- [Data to examine]
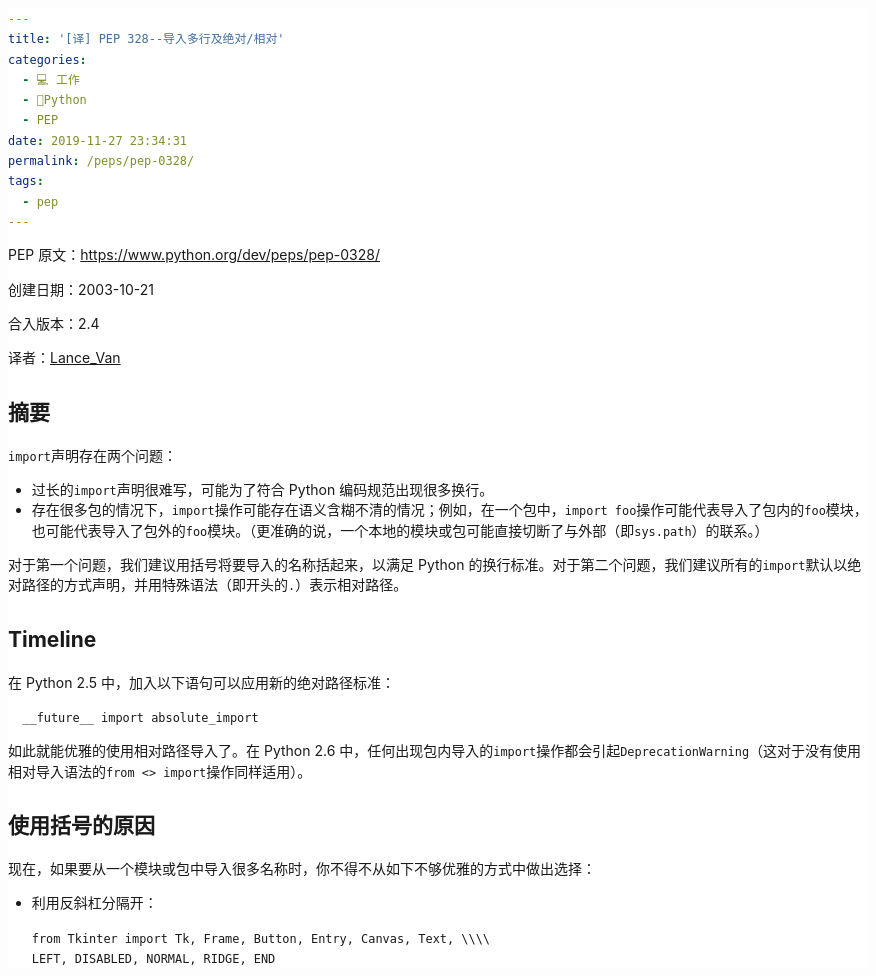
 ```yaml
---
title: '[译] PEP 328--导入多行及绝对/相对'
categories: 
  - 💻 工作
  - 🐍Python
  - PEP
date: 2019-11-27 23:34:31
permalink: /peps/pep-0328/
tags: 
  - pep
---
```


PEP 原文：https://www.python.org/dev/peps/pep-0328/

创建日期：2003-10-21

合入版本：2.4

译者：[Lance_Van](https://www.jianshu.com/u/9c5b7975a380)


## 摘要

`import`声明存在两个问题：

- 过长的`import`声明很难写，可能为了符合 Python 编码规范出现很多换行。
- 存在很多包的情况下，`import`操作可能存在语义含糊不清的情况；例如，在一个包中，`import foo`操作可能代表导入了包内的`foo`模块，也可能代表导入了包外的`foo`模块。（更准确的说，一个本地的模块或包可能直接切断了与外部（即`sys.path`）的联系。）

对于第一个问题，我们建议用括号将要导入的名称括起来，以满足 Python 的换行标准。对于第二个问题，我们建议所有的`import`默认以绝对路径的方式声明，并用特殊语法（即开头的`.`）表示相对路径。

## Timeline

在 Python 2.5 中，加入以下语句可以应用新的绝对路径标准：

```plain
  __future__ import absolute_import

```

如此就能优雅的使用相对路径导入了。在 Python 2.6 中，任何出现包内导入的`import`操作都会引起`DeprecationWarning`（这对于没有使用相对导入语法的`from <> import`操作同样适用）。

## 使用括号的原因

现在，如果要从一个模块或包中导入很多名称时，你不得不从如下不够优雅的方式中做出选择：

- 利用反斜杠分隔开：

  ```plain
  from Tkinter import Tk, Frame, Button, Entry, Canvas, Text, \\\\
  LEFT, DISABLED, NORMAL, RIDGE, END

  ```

---

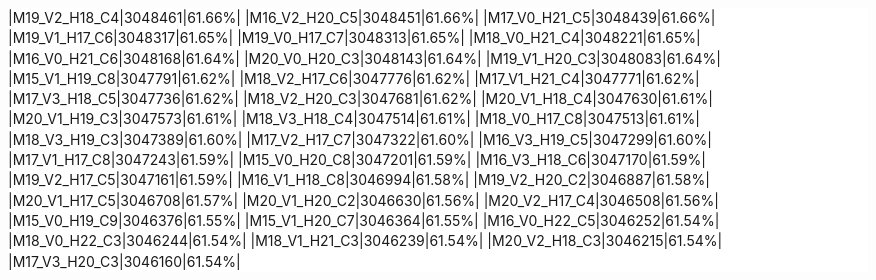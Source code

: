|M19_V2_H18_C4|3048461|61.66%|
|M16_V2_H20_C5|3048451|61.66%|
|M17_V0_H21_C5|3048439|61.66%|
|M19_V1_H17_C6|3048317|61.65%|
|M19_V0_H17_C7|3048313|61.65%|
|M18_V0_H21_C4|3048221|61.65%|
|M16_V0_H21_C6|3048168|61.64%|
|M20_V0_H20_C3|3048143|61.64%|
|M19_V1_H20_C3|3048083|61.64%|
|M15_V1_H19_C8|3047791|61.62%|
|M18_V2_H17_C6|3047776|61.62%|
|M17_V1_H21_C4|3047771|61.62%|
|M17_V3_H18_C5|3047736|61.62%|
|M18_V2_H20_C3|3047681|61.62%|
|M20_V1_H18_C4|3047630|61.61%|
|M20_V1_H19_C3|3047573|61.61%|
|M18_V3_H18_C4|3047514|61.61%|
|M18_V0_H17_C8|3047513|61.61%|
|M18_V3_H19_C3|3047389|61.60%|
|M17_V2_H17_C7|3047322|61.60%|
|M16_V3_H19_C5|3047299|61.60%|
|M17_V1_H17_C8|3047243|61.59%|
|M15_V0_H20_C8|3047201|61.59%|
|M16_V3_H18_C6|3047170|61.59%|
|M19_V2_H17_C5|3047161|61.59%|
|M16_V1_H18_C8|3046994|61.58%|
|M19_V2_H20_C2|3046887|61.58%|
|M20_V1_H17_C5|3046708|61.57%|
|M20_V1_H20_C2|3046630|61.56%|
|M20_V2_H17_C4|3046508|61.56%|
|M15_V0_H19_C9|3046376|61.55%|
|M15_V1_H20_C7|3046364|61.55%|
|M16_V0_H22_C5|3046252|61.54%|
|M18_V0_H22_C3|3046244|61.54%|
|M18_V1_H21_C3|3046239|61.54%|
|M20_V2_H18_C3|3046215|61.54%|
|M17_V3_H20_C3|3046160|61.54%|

- [How to complete this task]
Scan the listing above for the word "peps" and show each line where it is found.

- [Response area]
permalink: /peps/pep-0328/
PEP 原文：https://www.python.org/dev/peps/pep-0328/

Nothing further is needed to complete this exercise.